As with most research into Melinda and her family, there are conflicting stories and mysteries. As we hunted for Basil’s grave , we had several accounts of the Kendall period on the Clarence. Basil was arrested for some dodgy dealings with a cheque and his brother-in-law’s name. The Marjorie Kendall book “KISSIN COUSINS” says that Basil presented this cheque on Dec 15,1847. When it was declared to be a forgery ( the signature was in the name of THOMAS WHEATON BOWDEN who was married to Sister Susannah and was declared bankrupt earlier in the year of 1847) a warrant was issued on Dec 23 1847 and Basil was arrested in his home on Christmas Eve and sentenced early in 1848 to two years in Parramatta Gaol.

Did he actually serve this time in Parramatta ? Were convicted criminals still assigned as servants in this time ? Might Basil have been sent with Dobie as such ?

On Page 105 Of BAWDEN’S LECTURES with notes by CC LAW , Mr Bawden says( THIS  being the only first hand report we have of this period at this time );

It was at Gordon Brook that I first knew the poet Kendall.

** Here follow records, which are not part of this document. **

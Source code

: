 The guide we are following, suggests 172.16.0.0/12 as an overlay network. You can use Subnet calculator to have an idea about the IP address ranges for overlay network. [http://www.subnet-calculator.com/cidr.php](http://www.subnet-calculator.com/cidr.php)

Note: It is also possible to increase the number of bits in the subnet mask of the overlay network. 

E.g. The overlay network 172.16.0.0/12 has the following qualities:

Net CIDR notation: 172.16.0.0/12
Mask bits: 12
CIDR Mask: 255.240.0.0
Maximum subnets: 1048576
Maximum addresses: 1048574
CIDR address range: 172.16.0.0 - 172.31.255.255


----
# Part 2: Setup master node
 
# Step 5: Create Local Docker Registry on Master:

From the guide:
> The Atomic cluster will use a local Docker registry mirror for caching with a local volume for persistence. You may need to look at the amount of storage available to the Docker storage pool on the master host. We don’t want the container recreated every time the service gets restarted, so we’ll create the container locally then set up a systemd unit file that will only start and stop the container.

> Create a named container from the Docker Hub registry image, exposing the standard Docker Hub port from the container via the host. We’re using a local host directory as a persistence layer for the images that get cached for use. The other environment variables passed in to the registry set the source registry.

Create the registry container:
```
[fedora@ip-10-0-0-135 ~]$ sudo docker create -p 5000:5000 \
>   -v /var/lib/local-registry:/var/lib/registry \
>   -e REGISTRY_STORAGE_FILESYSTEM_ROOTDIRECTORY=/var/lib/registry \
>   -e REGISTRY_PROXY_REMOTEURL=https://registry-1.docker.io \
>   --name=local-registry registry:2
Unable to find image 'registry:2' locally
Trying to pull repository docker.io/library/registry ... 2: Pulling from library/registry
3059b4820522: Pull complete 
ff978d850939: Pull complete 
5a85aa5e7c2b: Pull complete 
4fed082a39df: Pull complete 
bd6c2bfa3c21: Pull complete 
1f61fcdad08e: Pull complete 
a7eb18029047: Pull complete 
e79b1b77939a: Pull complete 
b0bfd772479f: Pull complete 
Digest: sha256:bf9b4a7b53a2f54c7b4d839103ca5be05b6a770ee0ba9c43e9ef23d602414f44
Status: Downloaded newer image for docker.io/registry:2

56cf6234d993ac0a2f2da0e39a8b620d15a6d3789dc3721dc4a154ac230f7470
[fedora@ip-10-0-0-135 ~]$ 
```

Mr and Mrs Kendall were engaged by Dr Dobie in Sydney to take charge of a sheep station and two flocks of sheep.  One of these flocks was tended by the poet Henry Kendall and his twin brother Basil who was also animated to a slight extent with the poetic fire. After living 12 months at Gordon Brook, the Kendall family left and came to Grafton where Mr Kendall kept a school for some years up to the time of his death. His remains lie in the Old Cemetery at South Grafton. From his time of leaving Gordon Brook, I saw no more of Henry Kendall until some years afterwards he came to Grafton as a clerk in the office of that extraordinary man JAMES MICHAEL LIONEL.